LVI was evaluated for its ability to predict elevated prostate-specific antigen velocity, adverse pathologic features, and biochemical progression in 1709 men who underwent radical prostatectomy for clinically localized disease.
LVI was present in 118 (7%) of the 1709 men. On univariate analysis, LVI was significantly associated with tumor grade, tumor volume, and other adverse pathologic features. Prostate-specific antigen velocity was not significantly associated with the presence of LVI. Biochemical progression occurred in 34% of those with LVI compared with 10% of those without LVI (P <0.0001). However, on multivariate analysis with other pathologic tumor features, LVI was not an independent predictor of progression.
LVI is a relatively uncommon finding in radical prostatectomy specimens for clinically localized disease. Although LVI was seen primarily in large-volume, high-grade tumors, it was not an independent predictor of progression in the multivariate model.
患者及转诊医生常常询问根治性前列腺切除标本病理报告中淋巴管侵犯(LVI)的意义。然而,关于LVI与术前筛查特征、病理肿瘤特征及患者预后之间关系的数据有限。

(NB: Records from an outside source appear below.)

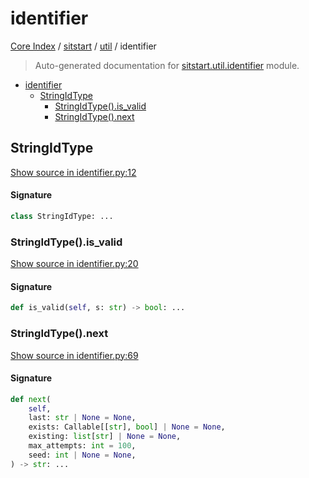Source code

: # identifier

[Core Index](../../README.md#core-index) / [sitstart](../index.md#sitstart) / [util](./index.md#util) / identifier

> Auto-generated documentation for [sitstart.util.identifier](../../../python/sitstart/util/identifier.py) module.

- [identifier](#identifier)
  - [StringIdType](#stringidtype)
    - [StringIdType().is_valid](#stringidtype()is_valid)
    - [StringIdType().next](#stringidtype()next)

## StringIdType

[Show source in identifier.py:12](../../../python/sitstart/util/identifier.py#L12)

#### Signature

```python
class StringIdType: ...
```

### StringIdType().is_valid

[Show source in identifier.py:20](../../../python/sitstart/util/identifier.py#L20)

#### Signature

```python
def is_valid(self, s: str) -> bool: ...
```

### StringIdType().next

[Show source in identifier.py:69](../../../python/sitstart/util/identifier.py#L69)

#### Signature

```python
def next(
    self,
    last: str | None = None,
    exists: Callable[[str], bool] | None = None,
    existing: list[str] | None = None,
    max_attempts: int = 100,
    seed: int | None = None,
) -> str: ...
```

对1709例因临床局限性疾病接受根治性前列腺切除术的男性患者,评估LVI预测前列腺特异性抗原速度升高、不良病理特征及生化进展的能力。
1709例男性患者中有118例(7%)存在LVI。单因素分析显示,LVI与肿瘤分级、肿瘤体积及其他不良病理特征显著相关。前列腺特异性抗原速度与LVI的存在无显著相关性。LVI患者中34%发生生化进展,而无LVI患者中这一比例为10%(P<0.0001)。然而,在与其他病理肿瘤特征进行多因素分析时,LVI并非进展的独立预测因素。
在临床局限性疾病的根治性前列腺切除标本中,LVI是相对不常见的发现。尽管LVI主要见于大体积、高级别肿瘤,但在多因素模型中它并非进展的独立预测因素。